- [Prompt]: Please give again, exactly and in full, each line from the one holding "a fashion milestone." to the end of the listing.
......
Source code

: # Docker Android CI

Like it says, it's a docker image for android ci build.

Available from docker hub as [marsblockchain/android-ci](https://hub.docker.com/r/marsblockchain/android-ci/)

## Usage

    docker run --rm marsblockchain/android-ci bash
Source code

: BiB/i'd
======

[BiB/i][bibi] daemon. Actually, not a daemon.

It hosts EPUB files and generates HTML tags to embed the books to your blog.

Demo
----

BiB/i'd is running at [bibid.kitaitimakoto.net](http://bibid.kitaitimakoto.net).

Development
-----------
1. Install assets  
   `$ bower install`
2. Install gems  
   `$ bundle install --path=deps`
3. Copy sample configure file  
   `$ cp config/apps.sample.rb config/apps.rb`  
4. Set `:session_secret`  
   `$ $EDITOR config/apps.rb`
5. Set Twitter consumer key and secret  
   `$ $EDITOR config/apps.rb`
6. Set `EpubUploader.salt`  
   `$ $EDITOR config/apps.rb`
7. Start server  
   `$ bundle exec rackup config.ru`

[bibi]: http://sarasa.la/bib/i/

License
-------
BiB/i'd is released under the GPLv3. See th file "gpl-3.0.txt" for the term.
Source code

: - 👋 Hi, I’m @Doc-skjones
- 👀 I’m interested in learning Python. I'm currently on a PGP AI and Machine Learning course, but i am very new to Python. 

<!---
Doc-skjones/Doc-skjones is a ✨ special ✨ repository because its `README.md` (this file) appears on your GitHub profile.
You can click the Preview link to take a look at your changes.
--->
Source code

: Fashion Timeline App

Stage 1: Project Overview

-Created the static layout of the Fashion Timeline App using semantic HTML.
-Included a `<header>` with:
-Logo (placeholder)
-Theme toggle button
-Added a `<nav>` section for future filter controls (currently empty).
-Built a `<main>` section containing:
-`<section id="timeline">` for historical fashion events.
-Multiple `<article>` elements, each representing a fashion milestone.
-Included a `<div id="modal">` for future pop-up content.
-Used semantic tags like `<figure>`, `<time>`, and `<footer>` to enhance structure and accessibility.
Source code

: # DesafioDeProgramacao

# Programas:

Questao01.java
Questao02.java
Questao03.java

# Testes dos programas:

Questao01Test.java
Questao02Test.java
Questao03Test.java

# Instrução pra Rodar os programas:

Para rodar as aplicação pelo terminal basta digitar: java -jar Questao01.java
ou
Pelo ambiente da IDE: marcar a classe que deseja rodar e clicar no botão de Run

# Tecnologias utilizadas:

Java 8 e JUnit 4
......
- [Task solution]:
-Multiple `<article>` elements, each representing a fashion milestone.
-Included a `<div id="modal">` for future pop-up content.
-Used semantic tags like `<figure>`, `<time>`, and `<footer>` to enhance structure and accessibility.
Source code

: # DesafioDeProgramacao

# Programas:

Questao01.java
Questao02.java
Questao03.java

# Testes dos programas:

Questao01Test.java
Questao02Test.java
Questao03Test.java

# Instrução pra Rodar os programas:

Para rodar as aplicação pelo terminal basta digitar: java -jar Questao01.java
ou
Pelo ambiente da IDE: marcar a classe que deseja rodar e clicar no botão de Run

# Tecnologias utilizadas:

Java 8 e JUnit 4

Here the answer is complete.